The string "Strategy" may appear in lines of the data; report how many lines contain it, with no other output.
################
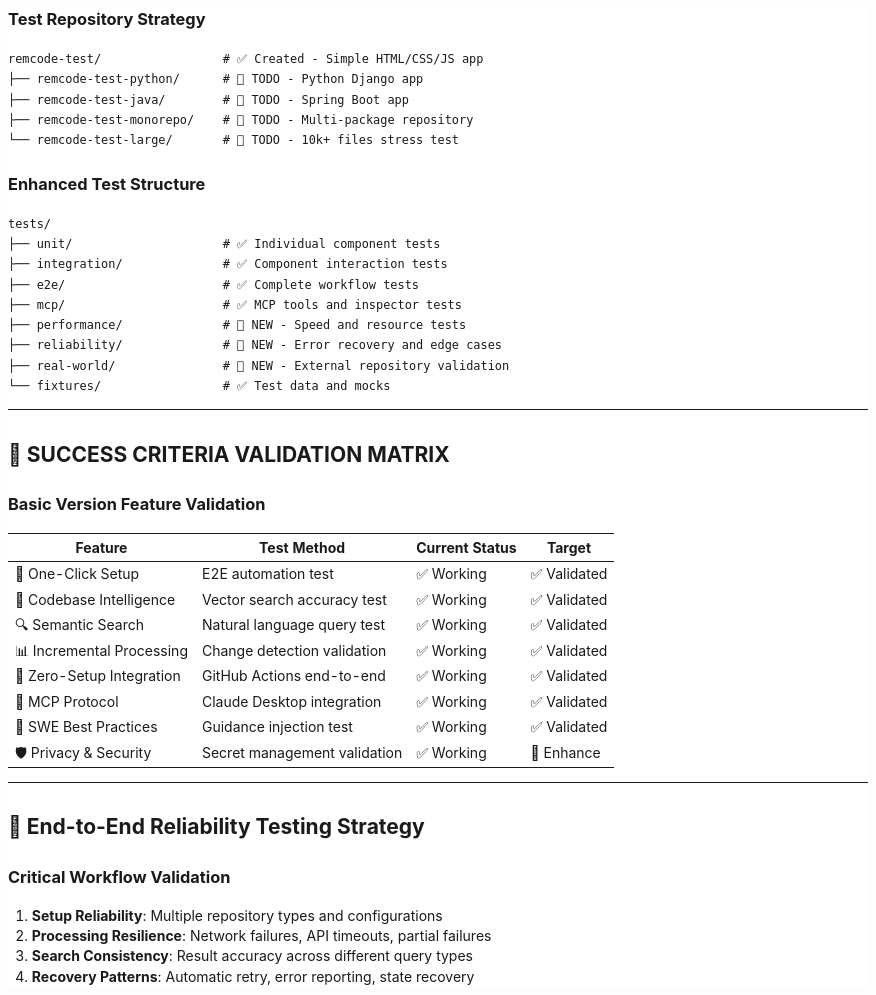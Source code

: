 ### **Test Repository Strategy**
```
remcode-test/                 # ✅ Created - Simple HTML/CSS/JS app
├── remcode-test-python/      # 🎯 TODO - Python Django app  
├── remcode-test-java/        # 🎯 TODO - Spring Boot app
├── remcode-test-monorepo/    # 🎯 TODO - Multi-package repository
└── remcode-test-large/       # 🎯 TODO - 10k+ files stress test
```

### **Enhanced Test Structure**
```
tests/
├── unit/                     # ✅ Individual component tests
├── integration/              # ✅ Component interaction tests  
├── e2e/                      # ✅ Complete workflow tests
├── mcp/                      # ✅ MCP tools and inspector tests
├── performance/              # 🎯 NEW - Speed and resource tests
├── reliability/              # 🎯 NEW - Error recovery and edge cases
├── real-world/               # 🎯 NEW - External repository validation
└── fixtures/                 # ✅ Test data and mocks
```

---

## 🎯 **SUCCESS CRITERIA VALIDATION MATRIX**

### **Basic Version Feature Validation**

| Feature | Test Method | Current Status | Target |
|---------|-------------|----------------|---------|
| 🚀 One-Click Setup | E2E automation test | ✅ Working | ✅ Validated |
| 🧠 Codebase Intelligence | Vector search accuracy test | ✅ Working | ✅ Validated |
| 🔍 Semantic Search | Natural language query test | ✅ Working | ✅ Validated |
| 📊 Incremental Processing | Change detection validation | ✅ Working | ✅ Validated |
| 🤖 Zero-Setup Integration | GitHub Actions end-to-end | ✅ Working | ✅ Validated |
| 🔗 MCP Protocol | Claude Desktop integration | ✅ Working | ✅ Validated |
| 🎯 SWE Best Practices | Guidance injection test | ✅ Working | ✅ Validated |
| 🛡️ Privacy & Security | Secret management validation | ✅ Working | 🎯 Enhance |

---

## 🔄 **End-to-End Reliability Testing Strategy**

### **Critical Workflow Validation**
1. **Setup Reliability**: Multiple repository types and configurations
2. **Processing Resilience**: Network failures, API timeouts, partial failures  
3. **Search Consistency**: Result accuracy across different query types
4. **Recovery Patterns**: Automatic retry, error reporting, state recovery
################
» THE ANSWER:
2